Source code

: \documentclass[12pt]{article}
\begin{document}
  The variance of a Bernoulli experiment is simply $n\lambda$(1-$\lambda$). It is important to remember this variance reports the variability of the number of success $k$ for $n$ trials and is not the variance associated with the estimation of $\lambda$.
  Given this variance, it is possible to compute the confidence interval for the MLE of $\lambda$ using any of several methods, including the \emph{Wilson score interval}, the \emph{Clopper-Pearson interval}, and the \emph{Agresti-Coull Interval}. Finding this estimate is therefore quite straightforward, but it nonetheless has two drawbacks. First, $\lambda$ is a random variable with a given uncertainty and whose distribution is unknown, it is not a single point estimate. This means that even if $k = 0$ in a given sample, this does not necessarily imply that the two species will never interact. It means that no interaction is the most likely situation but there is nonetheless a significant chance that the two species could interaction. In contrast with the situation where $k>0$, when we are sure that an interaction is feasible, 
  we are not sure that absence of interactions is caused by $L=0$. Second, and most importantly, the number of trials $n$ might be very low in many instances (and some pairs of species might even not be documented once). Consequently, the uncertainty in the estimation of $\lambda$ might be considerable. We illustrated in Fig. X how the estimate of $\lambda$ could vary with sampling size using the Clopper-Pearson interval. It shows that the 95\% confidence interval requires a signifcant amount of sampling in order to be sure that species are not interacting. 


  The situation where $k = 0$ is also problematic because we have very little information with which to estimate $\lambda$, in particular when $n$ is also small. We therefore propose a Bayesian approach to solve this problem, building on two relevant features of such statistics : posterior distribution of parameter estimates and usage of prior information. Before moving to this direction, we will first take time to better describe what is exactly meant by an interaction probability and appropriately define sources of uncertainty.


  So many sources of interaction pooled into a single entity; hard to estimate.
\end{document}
☆ ☆ ☆ ☆ ☆
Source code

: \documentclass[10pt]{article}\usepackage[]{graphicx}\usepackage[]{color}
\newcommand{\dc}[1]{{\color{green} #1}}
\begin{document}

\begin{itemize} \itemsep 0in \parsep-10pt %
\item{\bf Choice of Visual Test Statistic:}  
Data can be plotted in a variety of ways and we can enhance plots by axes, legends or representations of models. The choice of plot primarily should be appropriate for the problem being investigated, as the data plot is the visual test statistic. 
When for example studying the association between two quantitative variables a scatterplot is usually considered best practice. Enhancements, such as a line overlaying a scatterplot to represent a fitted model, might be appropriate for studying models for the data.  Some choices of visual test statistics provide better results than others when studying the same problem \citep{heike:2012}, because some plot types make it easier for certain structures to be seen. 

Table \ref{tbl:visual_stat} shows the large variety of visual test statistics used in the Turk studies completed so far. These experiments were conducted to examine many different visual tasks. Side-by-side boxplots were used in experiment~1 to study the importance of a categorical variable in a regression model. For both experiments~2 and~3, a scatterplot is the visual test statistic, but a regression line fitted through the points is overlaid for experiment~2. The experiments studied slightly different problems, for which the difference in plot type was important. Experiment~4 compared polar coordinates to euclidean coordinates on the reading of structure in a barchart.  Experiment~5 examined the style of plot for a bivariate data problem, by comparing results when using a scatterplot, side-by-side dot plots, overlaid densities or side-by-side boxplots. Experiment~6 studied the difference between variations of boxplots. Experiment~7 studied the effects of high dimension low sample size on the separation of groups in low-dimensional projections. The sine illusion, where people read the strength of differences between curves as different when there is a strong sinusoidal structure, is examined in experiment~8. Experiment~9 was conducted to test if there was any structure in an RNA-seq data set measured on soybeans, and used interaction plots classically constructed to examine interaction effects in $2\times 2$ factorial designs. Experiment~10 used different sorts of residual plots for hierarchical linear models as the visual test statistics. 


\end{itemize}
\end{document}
☆ ☆ ☆ ☆ ☆
▶ **WORK TO BE COMPLETED**:
Go line by line through the data above and report each one that holds the string "itemize".

▶ **ANSWER SPACE**:
\begin{itemize} \itemsep 0in \parsep-10pt %
\end{itemize}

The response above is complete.